- Born: Brooklyn, New York
- Years active: 2008–present
- Known for: Founder of Gangstas Making Astronomical Community Changes (GMACC)
- Website: gangstamackin.com

= Shanduke McPhatter =

American community activist

Shanduke McPhatter is a community leader based in Brooklyn, New York City. He is the founder and chief executive officer of Gangstas Making Astronomical Community Change (GMACC), a non-profit organization that focuses on gun violence prevention and social justice issues. He is a reformed Bloods gang leader.

==Life and career==

McPhatter grew up in public housing in Boerum Hill, Brooklyn. His mother raised him, but he never knew his father. McPhatter was first arrested at age 16 for a strong-arm mugging. A few years after that, he spent his first stint in jail for allegedly robbing a store, although he has continually maintained his innocence in that case. He took a three-year plea deal in 1996 in that matter to avoid the possibility of a 15-year prison sentence. While imprisoned at Rikers Island, he joined the Bloods gang. He also adopted the name "Trife Gangsta". McPhatter would later spend time in Comstock Correctional Facility, Clinton Correctional Facility, and [Elmira Correctional Facility] on a variety of robbery, drug-related and other convictions.

In 1999, he earned a job as a security guard, working with a company until 2001, when it was discovered they were in violation of a state law prohibiting convicted felons from working as security guards. He went back to selling drugs at that time in Gowanus, Brooklyn. He formulated the plans for his non-profit organization, Gangstas Making Astronomical Community Changes (GMACC), while still behind bars. He also earned his GED while in prison.

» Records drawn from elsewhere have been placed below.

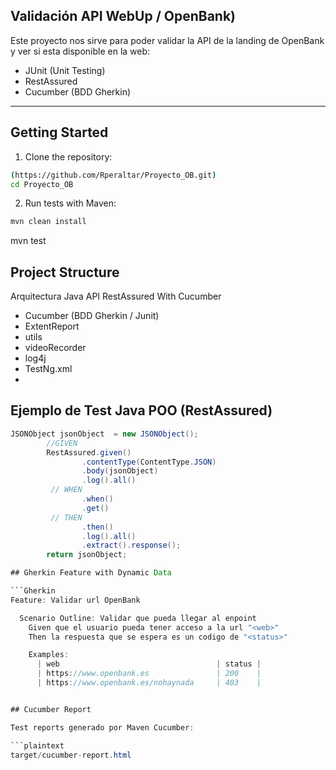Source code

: ## Validación API WebUp / OpenBank)

Este proyecto nos sirve para poder validar la API de la landing de OpenBank y ver si esta disponible en la web:

- JUnit (Unit Testing)
- RestAssured 
- Cucumber (BDD Gherkin)

---

## Getting Started

1. Clone the repository:

```bash
(https://github.com/Rperaltar/Proyecto_OB.git)
cd Proyecto_OB
```

2. Run tests with Maven:

```bash
mvn clean install
```
mvn test

##  Project Structure

Arquitectura Java API RestAssured With Cucumber 
- Cucumber (BDD Gherkin / Junit)
- ExtentReport
- utils
- videoRecorder
- log4j
- TestNg.xml
- 


##  Ejemplo de Test Java POO (RestAssured)

```java
JSONObject jsonObject  = new JSONObject();
        //GIVEN
        RestAssured.given()
                .contentType(ContentType.JSON)
                .body(jsonObject)
                .log().all()
         // WHEN
                .when()
                .get()
         // THEN
                .then()
                .log().all()
                .extract().response();
        return jsonObject;

## Gherkin Feature with Dynamic Data

```Gherkin
Feature: Validar url OpenBank

  Scenario Outline: Validar que pueda llegar al enpoint
    Given que el usuario pueda tener acceso a la url "<web>"
    Then la respuesta que se espera es un codigo de "<status>"

    Examples:
      | web                                   | status |
      | https://www.openbank.es               | 200    |
      | https://www.openbank.es/nohaynada     | 403    |


## Cucumber Report

Test reports generado por Maven Cucumber:

```plaintext
target/cucumber-report.html
```

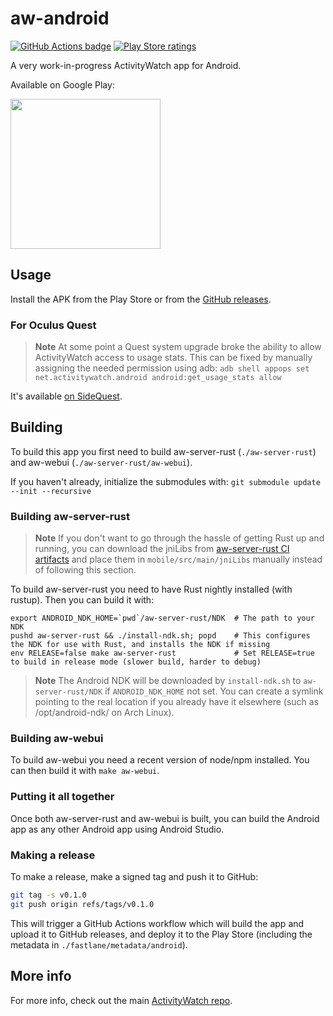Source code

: aw-android
==========

[![GitHub Actions badge](https://github.com/ActivityWatch/aw-android/workflows/Build/badge.svg)](https://github.com/ActivityWatch/aw-android/actions)
[![Play Store ratings](https://PlayBadges.pavi2410.me/badge/ratings?id=net.activitywatch.android&country=us)](https://play.google.com/store/apps/details?id=net.activitywatch.android)

A very work-in-progress ActivityWatch app for Android.

Available on Google Play:

<a title="Get it on Google Play" href="https://play.google.com/store/apps/details?id=net.activitywatch.android">
    <img src="https://play.google.com/intl/en_us/badges/images/generic/en_badge_web_generic.png" width="240px"/>
</a>


## Usage

Install the APK from the Play Store or from the [GitHub releases](https://github.com/ActivityWatch/aw-android/releases).

### For Oculus Quest

> **Note** 
> At some point a Quest system upgrade broke the ability to allow ActivityWatch access to usage stats. This can be fixed by manually assigning the needed permission using adb: `adb shell appops set net.activitywatch.android android:get_usage_stats allow`

It's available [on SideQuest](https://sidequestvr.com/#/app/201). 


## Building

To build this app you first need to build aw-server-rust (`./aw-server-rust`) and aw-webui (`./aw-server-rust/aw-webui`).

If you haven't already, initialize the submodules with: `git submodule update --init --recursive`

### Building aw-server-rust

> **Note**
> If you don't want to go through the hassle of getting Rust up and running, you can download the jniLibs from [aw-server-rust CI artifacts](https://github.com/ActivityWatch/aw-server-rust/actions/workflows/build.yml) and place them in `mobile/src/main/jniLibs` manually instead of following this section.

To build aw-server-rust you need to have Rust nightly installed (with rustup). Then you can build it with:

```
export ANDROID_NDK_HOME=`pwd`/aw-server-rust/NDK  # The path to your NDK
pushd aw-server-rust && ./install-ndk.sh; popd    # This configures the NDK for use with Rust, and installs the NDK if missing
env RELEASE=false make aw-server-rust             # Set RELEASE=true to build in release mode (slower build, harder to debug)
```

> **Note**
> The Android NDK will be downloaded by `install-ndk.sh` to `aw-server-rust/NDK` if `ANDROID_NDK_HOME` not set. You can create a symlink pointing to the real location if you already have it elsewhere (such as /opt/android-ndk/ on Arch Linux).

### Building aw-webui

To build aw-webui you need a recent version of node/npm installed. You can then build it with `make aw-webui`.

### Putting it all together

Once both aw-server-rust and aw-webui is built, you can build the Android app as any other Android app using Android Studio.

### Making a release

To make a release, make a signed tag and push it to GitHub:

```sh
git tag -s v0.1.0
git push origin refs/tags/v0.1.0
```

This will trigger a GitHub Actions workflow which will build the app and upload it to GitHub releases, and deploy it to the Play Store (including the metadata in `./fastlane/metadata/android`).

## More info

For more info, check out the main [ActivityWatch repo](https://github.com/ActivityWatch/activitywatch).
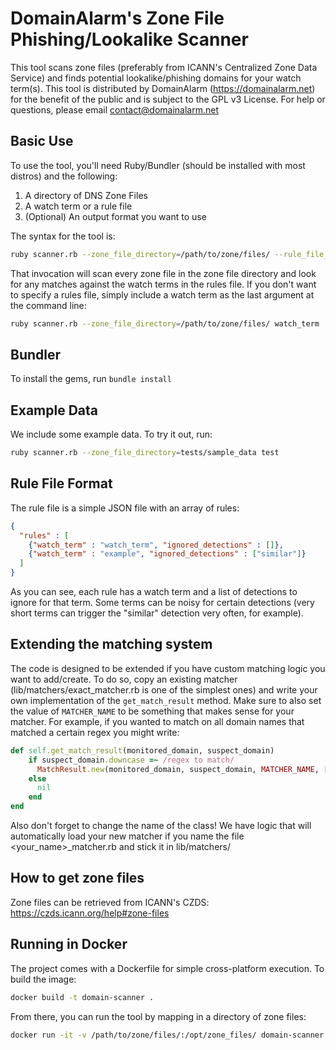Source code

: # DomainAlarm's Zone File Phishing/Lookalike Scanner
This tool scans zone files (preferably from ICANN's Centralized Zone Data Service)
and finds potential lookalike/phishing domains for your watch term(s). This tool is distributed by
DomainAlarm (https://domainalarm.net) for the benefit of the public and is subject to the GPL v3
License. For help or questions, please email contact@domainalarm.net

## Basic Use
To use the tool, you'll need Ruby/Bundler (should be installed with most distros) and the following:
1. A directory of DNS Zone Files
2. A watch term or a rule file
3. (Optional) An output format you want to use

The syntax for the tool is:
```bash
ruby scanner.rb --zone_file_directory=/path/to/zone/files/ --rule_file_location=/path/to/rule_file.json
```

That invocation will scan every zone file in the zone file directory and look for any matches against
the watch terms in the rules file. If you don't want to specify a rules file, simply include a watch
term as the last argument at the command line: 
```bash
ruby scanner.rb --zone_file_directory=/path/to/zone/files/ watch_term
```

## Bundler
To install the gems, run `bundle install`

## Example Data
We include some example data. To try it out, run:
```bash
ruby scanner.rb --zone_file_directory=tests/sample_data test
```

## Rule File Format
The rule file is a simple JSON file with an array of rules:
```json
{
  "rules" : [
    {"watch_term" : "watch_term", "ignored_detections" : []},
    {"watch_term" : "example", "ignored_detections" : ["similar"]}
  ]
}
```
As you can see, each rule has a watch term and a list of detections to ignore for that term. Some terms
can be noisy for certain detections (very short terms can trigger the "similar" detection very often,
for example).

## Extending the matching system
The code is designed to be extended if you have custom matching logic you want to add/create. To do so,
copy an existing matcher (lib/matchers/exact_matcher.rb is one of the simplest ones) and write your own
implementation of the `get_match_result` method. Make sure to also set the value of `MATCHER_NAME` to be
something that makes sense for your matcher. For example, if you wanted to match on all domain names that
matched a certain regex you might write:

```ruby
def self.get_match_result(monitored_domain, suspect_domain)
    if suspect_domain.downcase =~ /regex to match/
      MatchResult.new(monitored_domain, suspect_domain, MATCHER_NAME, [])
    else
      nil
    end
end
```
Also don't forget to change the name of the class! We have logic that will automatically load your new
matcher if you name the file <your_name>_matcher.rb and stick it in lib/matchers/

## How to get zone files
Zone files can be retrieved from ICANN's CZDS: https://czds.icann.org/help#zone-files

## Running in Docker
The project comes with a Dockerfile for simple cross-platform execution. To build the image:
```bash
docker build -t domain-scanner .
```

From there, you can run the tool by mapping in a directory of zone files:
```bash
docker run -it -v /path/to/zone/files/:/opt/zone_files/ domain-scanner ruby /opt/domain-scanner/scanner.rb -z /opt/zone_files/ search_term
```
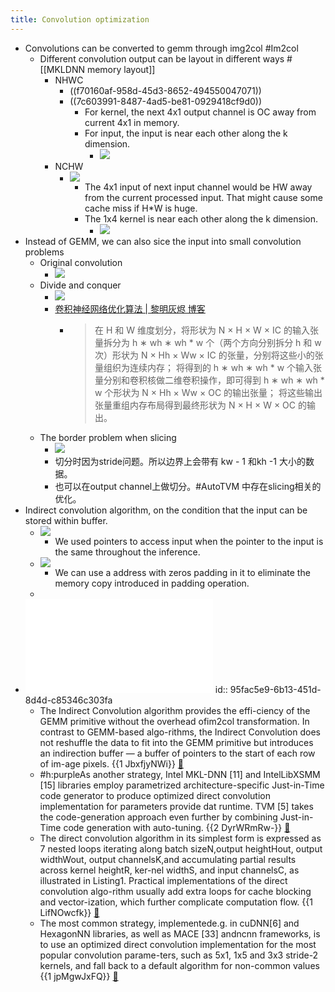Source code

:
 ```yaml
---
title: Convolution optimization
---
```


- Convolutions can be converted to gemm through img2col #Im2col
	- Different convolution output can be layout in different ways #[[MKLDNN memory layout]]
		- NHWC
			- ((f70160af-958d-45d3-8652-494550047071))
			- ((7c603991-8487-4ad5-be81-0929418cf9d0))
				- For kernel, the next 4x1 output channel is OC away from current 4x1 in memory.
				- For input, the input is near each other along the k dimension.
					- ![](../assets/IWZgykbzlE.png)
		- NCHW
			- ![](../assets/DQ-3VHXx7t.jpg)
				- The 4x1 input of next input channel would be HW away from the current processed input. That might cause some cache miss if H*W is huge.
				- The 1x4 kernel is near each other along the k dimension.
					- ![](../assets/HOojMGCxzT.png)
- Instead of GEMM, we can also sice the input into small convolution problems
	- Original convolution
		- ![](../assets/OyvTSf1_J2.jpg)
	- Divide and conquer
		- ![](../assets/q_EI1A7UMZ.jpg)
		- [卷积神经网络优化算法 | 黎明灰烬 博客](https://jackwish.net/2019/convolution-neural-networks-optimization.html)
			- > 在 H 和 W 维度划分，将形状为 N × H × W × IC 的输入张量拆分为 h ∗ wh ∗ wh * w 个（两个方向分别拆分 h 和 w 次）形状为 N × Hh × Ww × IC 的张量，分别将这些小的张量组织为连续内存； 将得到的 h ∗ wh ∗ wh * w 个输入张量分别和卷积核做二维卷积操作，即可得到 h ∗ wh ∗ wh * w 个形状为 N × Hh × Ww × OC 的输出张量； 将这些输出张量重组内存布局得到最终形状为 N × H × W × OC 的输出。
	- The border problem when slicing
		- ![](../assets/DS8rwR75Tp.jpg)
		- 切分时因为stride问题。所以边界上会带有 kw - 1 和kh -1 大小的数据。
		- 也可以在output channel上做切分。#AutoTVM 中存在slicing相关的优化。
- Indirect convolution algorithm, on the condition that the input can be stored within buffer.
	- ![](../assets/I5UB7irdxU.jpg)
		- We used pointers to access input when the pointer to the input is the same throughout the inference.
	- ![](../assets/1dwjCZjNa5.jpg)
		- We can use a address with zeros padding in it to eliminate the memory copy introduced in padding operation.
	-
- ![](../assets/DX54crT1wm.pdf)
  id:: 95fac5e9-6b13-451d-8d4d-c85346c303fa
	- The  Indirect  Convolution  algorithm  provides  the  effi-ciency  of  the  GEMM  primitive  without  the  overhead  ofim2col transformation.  In contrast to GEMM-based algo-rithms, the Indirect Convolution does not reshuffle the data to fit into the GEMM primitive but introduces an indirection buffer — a buffer of pointers to the start of each row of im-age pixels.  {{1  JbxfjyNWi}} [📑](((95fac5e9-6b13-451d-8d4d-c85346c303fa)))
	- #h:purpleAs  another  strategy,  Intel  MKL-DNN  [11]  and  IntelLibXSMM [15] libraries employ parametrized architecture-specific Just-in-Time code generator to produce optimized direct convolution implementation for parameters provide dat runtime.   TVM [5] takes the code-generation approach even  further  by  combining  Just-in-Time  code  generation with auto-tuning.  {{2  DyrWRmRw-}} [📑](((95fac5e9-6b13-451d-8d4d-c85346c303fa)))
	- The direct convolution algorithm in its simplest form is expressed as 7 nested loops iterating along batch sizeN,output heightHout, output widthWout, output channelsK,and accumulating partial results across kernel heightR, ker-nel widthS, and input channelsC, as illustrated in Listing1. Practical implementations of the direct convolution algo-rithm usually add extra loops for cache blocking and vector-ization, which further complicate computation flow.  {{1  LifNOwcfk}} [📑](((95fac5e9-6b13-451d-8d4d-c85346c303fa)))
	- The most common strategy, implementede.g. in cuDNN[6] and HexagonNN libraries,  as well as MACE [33] andncnn frameworks, is to use an optimized direct convolution implementation for the most popular convolution parame-ters, such as 5x1, 1x5 and 3x3 stride-2 kernels, and fall back to a default algorithm for non-common values {{1  jpMgwJxFQ}} [📑](((95fac5e9-6b13-451d-8d4d-c85346c303fa)))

After his release, McPhatter began canvassing Brooklyn neighborhoods with other residents and Brooklyn council member, Jumaane Williams, to combat gun violence. Williams advocated for GMACC, partially because its programs were similar to the Cure Violence program in use throughout the city. This eventually led to GMACC receiving government funding. In 2015, GMACC opened its first headquarters at a location in East Flatbush. McPhatter helped open a second GMACC office in Fort Greene in January 2019. In addition to organizing marches against gun violence, the organization also offers mental health counseling, job training, conflict mediation, educational resources, and mentorship (among other services). New York City officials credited the organization for a 30% reduction in gun crime in its precinct between 2012 and 2017.